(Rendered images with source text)
===
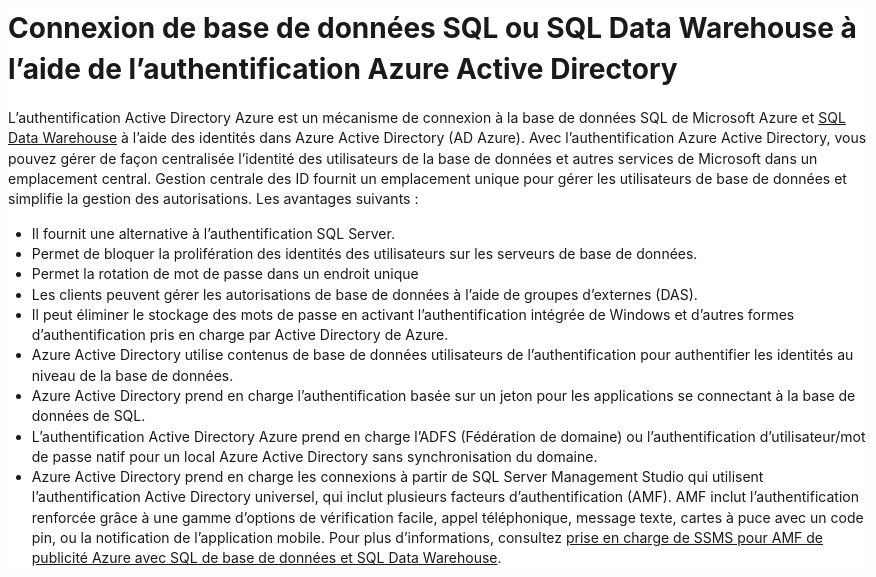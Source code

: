 <properties
   pageTitle="Se connecter à SQL de base de données ou de l’entrepôt de données SQL à l’aide de l’authentification Azure Active Directory | Microsoft Azure"
   description="Découvrez comment se connecter à la base de données de SQL à l’aide de l’authentification Active Directory Azure."
   services="sql-database"
   documentationCenter=""
   authors="BYHAM"
   manager="jhubbard"
   editor=""
   tags=""/>

<tags
   ms.service="sql-database"
   ms.devlang="na"
   ms.topic="article"
   ms.tgt_pltfrm="na"
   ms.workload="data-management"
   ms.date="09/16/2016"
   ms.author="rick.byham@microsoft.com"/>

# <a name="connecting-to-sql-database-or-sql-data-warehouse-by-using-azure-active-directory-authentication"></a>Connexion de base de données SQL ou SQL Data Warehouse à l’aide de l’authentification Azure Active Directory

L’authentification Active Directory Azure est un mécanisme de connexion à la base de données SQL de Microsoft Azure et [SQL Data Warehouse](../sql-data-warehouse/sql-data-warehouse-overview-what-is.md) à l’aide des identités dans Azure Active Directory (AD Azure). Avec l’authentification Azure Active Directory, vous pouvez gérer de façon centralisée l’identité des utilisateurs de la base de données et autres services de Microsoft dans un emplacement central. Gestion centrale des ID fournit un emplacement unique pour gérer les utilisateurs de base de données et simplifie la gestion des autorisations. Les avantages suivants :

- Il fournit une alternative à l’authentification SQL Server.
- Permet de bloquer la prolifération des identités des utilisateurs sur les serveurs de base de données.
- Permet la rotation de mot de passe dans un endroit unique
- Les clients peuvent gérer les autorisations de base de données à l’aide de groupes d’externes (DAS).
- Il peut éliminer le stockage des mots de passe en activant l’authentification intégrée de Windows et d’autres formes d’authentification pris en charge par Active Directory de Azure.
- Azure Active Directory utilise contenus de base de données utilisateurs de l’authentification pour authentifier les identités au niveau de la base de données.
- Azure Active Directory prend en charge l’authentification basée sur un jeton pour les applications se connectant à la base de données de SQL.
- L’authentification Active Directory Azure prend en charge l’ADFS (Fédération de domaine) ou l’authentification d’utilisateur/mot de passe natif pour un local Azure Active Directory sans synchronisation du domaine.  
- Azure Active Directory prend en charge les connexions à partir de SQL Server Management Studio qui utilisent l’authentification Active Directory universel, qui inclut plusieurs facteurs d’authentification (AMF).  AMF inclut l’authentification renforcée grâce à une gamme d’options de vérification facile, appel téléphonique, message texte, cartes à puce avec un code pin, ou la notification de l’application mobile. Pour plus d’informations, consultez [prise en charge de SSMS pour AMF de publicité Azure avec SQL de base de données et SQL Data Warehouse](sql-database-ssms-mfa-authentication.md).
===
▶ WORK INSTRUCTIONS
Find the word "autorisations" in the entries above and gather every line that holds it.

▶ RESPONSE FOR THIS EXERCISE
L’authentification Active Directory Azure est un mécanisme de connexion à la base de données SQL de Microsoft Azure et [SQL Data Warehouse](../sql-data-warehouse/sql-data-warehouse-overview-what-is.md) à l’aide des identités dans Azure Active Directory (AD Azure). Avec l’authentification Azure Active Directory, vous pouvez gérer de façon centralisée l’identité des utilisateurs de la base de données et autres services de Microsoft dans un emplacement central. Gestion centrale des ID fournit un emplacement unique pour gérer les utilisateurs de base de données et simplifie la gestion des autorisations. Les avantages suivants :
- Les clients peuvent gérer les autorisations de base de données à l’aide de groupes d’externes (DAS).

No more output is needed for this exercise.